A sector of 45 degrees has an area of 72 pi.

Whilst a sector of 180 degrees has an area of 288 pi.

Both angle and area have a multiplicative relationship of a multiply by four, so there is direct proportionality.

On the other hand, the variables of radius and area of a sector are not directly proportional to each other if the angle stays the same.

Here's our calculation for our sector of radius 24 inches and an angle of 45 degrees.

Double the radius but keep the angle the same.

Ah, we also get an area of 288 pi.

The radius has doubled, but the area has been multiplied by four, not two.

There is a relationship between radius and area, but their relationship is non-linear.

A non-linear relationship between two variables means the variables cannot be directly proportional to each other.

Here we have the relationship between angle and area on a straight line graph.

It follows all of the properties of a directly proportional relationship.

So, a 45 degree angle gives a 72 pi area, whilst a 180 degree angle gives a 288 pi area.

But the graph for radius and area is clearly not directly proportional, because it is a curve, not a straight line.

A 24 inch radius gives a 72 pi area, but if we double the length along the horizontal axis to a 48 inch radius, then this more than doubles the height along the vertical axis from 72 pi to 288 pi.

Right, for this check we have some information about a sector whose angle increases from 25 degrees to 200 degrees.
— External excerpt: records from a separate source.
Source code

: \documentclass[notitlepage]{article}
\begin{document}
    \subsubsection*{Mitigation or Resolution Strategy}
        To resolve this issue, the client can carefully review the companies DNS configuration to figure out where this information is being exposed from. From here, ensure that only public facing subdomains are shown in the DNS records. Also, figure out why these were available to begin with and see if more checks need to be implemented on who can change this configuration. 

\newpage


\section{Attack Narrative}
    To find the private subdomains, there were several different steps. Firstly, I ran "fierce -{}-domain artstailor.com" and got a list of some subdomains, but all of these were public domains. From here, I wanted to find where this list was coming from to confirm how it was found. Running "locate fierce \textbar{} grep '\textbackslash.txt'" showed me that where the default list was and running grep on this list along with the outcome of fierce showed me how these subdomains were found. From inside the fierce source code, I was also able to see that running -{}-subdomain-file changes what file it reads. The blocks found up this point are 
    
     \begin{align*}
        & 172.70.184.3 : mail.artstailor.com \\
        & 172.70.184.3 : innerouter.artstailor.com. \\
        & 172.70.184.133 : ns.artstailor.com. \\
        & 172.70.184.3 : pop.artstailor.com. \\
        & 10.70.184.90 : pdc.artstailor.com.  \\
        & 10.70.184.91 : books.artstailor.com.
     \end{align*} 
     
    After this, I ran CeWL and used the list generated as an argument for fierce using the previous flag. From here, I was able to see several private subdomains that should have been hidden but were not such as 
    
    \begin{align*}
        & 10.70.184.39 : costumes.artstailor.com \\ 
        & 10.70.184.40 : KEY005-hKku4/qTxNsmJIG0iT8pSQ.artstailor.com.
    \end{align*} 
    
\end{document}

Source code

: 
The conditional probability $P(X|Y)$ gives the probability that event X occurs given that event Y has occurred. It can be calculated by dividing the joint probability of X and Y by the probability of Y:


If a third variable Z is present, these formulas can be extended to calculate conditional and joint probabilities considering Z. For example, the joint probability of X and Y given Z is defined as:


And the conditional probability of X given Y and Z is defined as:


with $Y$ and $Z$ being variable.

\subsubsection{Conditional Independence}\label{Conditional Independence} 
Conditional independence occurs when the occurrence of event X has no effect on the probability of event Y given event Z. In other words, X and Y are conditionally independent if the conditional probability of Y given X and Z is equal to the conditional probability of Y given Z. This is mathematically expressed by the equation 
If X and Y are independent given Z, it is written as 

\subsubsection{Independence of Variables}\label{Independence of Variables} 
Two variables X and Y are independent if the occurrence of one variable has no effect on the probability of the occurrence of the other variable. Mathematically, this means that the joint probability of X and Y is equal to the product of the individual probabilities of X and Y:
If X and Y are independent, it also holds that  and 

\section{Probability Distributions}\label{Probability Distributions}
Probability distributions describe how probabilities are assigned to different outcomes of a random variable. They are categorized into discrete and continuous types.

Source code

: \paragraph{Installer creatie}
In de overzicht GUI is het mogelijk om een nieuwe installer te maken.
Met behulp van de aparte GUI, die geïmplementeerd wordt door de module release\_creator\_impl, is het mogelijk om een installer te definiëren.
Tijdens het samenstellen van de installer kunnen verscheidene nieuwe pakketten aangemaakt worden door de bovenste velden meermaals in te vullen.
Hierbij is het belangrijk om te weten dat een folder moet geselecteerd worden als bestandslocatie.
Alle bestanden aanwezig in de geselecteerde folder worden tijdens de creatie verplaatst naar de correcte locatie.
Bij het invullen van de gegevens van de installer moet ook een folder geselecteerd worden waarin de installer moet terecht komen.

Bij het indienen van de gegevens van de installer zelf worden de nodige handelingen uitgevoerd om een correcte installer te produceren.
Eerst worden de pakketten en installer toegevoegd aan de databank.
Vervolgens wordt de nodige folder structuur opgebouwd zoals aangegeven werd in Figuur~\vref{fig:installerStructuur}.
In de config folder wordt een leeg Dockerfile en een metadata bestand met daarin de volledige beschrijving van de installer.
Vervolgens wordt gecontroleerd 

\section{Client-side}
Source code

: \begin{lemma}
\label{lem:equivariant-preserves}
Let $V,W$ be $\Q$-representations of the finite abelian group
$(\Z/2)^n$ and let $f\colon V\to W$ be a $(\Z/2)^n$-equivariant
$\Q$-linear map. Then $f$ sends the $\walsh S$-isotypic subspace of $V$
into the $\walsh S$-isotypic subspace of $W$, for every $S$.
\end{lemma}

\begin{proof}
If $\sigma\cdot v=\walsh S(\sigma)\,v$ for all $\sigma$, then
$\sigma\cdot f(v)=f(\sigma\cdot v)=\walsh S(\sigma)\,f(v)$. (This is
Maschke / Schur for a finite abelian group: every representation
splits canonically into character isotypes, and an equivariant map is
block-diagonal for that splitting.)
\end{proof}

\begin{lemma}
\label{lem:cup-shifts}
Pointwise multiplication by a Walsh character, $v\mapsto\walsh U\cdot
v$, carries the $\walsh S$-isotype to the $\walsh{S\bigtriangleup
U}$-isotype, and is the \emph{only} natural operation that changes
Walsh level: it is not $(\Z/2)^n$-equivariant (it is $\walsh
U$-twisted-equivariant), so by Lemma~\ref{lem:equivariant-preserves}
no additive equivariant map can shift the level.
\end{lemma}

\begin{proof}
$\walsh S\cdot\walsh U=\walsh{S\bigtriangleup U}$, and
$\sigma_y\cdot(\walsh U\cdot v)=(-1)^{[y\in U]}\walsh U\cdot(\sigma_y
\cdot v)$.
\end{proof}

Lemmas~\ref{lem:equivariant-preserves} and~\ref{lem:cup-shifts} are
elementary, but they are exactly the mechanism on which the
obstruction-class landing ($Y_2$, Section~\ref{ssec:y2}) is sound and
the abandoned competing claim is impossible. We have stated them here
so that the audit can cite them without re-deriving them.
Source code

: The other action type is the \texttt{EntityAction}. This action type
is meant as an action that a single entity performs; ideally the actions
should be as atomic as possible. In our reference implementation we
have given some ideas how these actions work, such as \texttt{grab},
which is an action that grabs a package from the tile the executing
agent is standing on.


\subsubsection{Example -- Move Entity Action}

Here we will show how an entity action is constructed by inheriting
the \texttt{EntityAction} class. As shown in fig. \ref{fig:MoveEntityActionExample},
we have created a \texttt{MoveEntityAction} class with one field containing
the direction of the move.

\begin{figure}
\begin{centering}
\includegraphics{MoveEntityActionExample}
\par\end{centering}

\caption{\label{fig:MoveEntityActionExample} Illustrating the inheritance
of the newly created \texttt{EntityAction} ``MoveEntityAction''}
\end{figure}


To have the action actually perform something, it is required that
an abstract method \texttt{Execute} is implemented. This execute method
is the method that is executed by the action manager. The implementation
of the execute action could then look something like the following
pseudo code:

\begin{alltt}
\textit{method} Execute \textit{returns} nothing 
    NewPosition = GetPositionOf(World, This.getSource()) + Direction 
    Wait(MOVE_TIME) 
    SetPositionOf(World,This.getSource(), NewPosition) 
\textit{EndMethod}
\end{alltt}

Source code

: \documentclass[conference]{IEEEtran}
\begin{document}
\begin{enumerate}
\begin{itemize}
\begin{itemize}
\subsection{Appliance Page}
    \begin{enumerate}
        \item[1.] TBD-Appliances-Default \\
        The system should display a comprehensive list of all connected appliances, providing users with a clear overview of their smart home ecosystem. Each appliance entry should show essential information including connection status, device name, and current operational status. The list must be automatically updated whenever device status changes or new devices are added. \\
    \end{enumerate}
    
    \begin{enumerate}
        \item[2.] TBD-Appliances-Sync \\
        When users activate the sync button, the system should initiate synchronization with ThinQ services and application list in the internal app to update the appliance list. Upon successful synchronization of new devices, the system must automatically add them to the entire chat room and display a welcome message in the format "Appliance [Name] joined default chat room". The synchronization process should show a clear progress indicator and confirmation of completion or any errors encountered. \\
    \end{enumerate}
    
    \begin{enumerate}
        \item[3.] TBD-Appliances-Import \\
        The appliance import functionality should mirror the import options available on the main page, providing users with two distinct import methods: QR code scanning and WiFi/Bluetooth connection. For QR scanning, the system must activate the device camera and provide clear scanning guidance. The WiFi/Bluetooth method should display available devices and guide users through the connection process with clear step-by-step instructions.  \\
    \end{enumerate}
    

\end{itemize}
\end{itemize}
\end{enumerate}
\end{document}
Pause here to find its new area.

The angle is eight times larger, so its area is gonna be eight times larger.

60 times eight is 480 metres squared.

And last check, a sector has a radius of 12 centimetres, but that radius increases to 60 centimetres.

Pause here to identify the correct statements.

Yes, the area will be larger, but the area will not be exactly five times larger.

This nonlinear relationship will result in the area being greater than five times larger.

In fact, it will be 25 times larger.

Right, great effort in analysing all of those shapes.

For question one and two of this practise, pause here to analyse relationships between the lengths and areas of the rectangle and garden.

For question three, we've looked at 2D shapes, but the direct and non-direct proportional relationships extend in the exact same way into three dimensions.

Pause now to use all of the information given to complete the table of information about this cuboid.

And lastly, pause here to use direct proportion to complete the tables of information about sectors X and Z in this question four.

Great stuff, pause here to check your answers for questions one and two.

And pause here to check your answers in the table for question three.

And pause here once more to compare your answers to question four.

And a very well done if you manage to make all of the links between all of these features of these sectors.

Thank you all so much for all of your effort in this pretty diverse lesson where we have looked at direct proportion across a range of real world contexts using ratio tables and knowledge of the multiplicative relationships between variables.

We've also seen that two directly proportional variables can be plot on a straight line graph that passes through the origin.

And lastly, we've looked at direct proportion within properties and features of shapes, and also examples of non-linear relationships between different properties of those shapes.

That is all for this lesson.

I thank you all so much once again for your time and effort here today.

I've been Mr. Gratton, and so, take care and have an amazing rest of your day.